▸ WORK ORDER
Find the lines below in which the string "should" occurs. Copy each one.

━━━━━ EXERCISE MATERIAL ━━━━━

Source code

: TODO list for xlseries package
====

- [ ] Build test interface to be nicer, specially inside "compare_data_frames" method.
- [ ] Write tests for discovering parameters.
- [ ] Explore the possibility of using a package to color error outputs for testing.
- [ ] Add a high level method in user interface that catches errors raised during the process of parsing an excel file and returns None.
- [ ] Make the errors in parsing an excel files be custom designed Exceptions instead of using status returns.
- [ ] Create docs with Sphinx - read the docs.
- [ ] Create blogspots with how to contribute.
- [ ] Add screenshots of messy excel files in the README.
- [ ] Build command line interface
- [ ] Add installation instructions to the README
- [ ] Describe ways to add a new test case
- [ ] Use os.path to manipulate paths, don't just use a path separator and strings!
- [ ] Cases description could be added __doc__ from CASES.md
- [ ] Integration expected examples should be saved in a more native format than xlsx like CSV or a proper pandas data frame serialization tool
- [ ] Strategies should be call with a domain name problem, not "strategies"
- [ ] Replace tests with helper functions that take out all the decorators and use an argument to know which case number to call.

━━━━━

▸ TASK RESPONSE
- [ ] Integration expected examples should be saved in a more native format than xlsx like CSV or a proper pandas data frame serialization tool
- [ ] Strategies should be call with a domain name problem, not "strategies"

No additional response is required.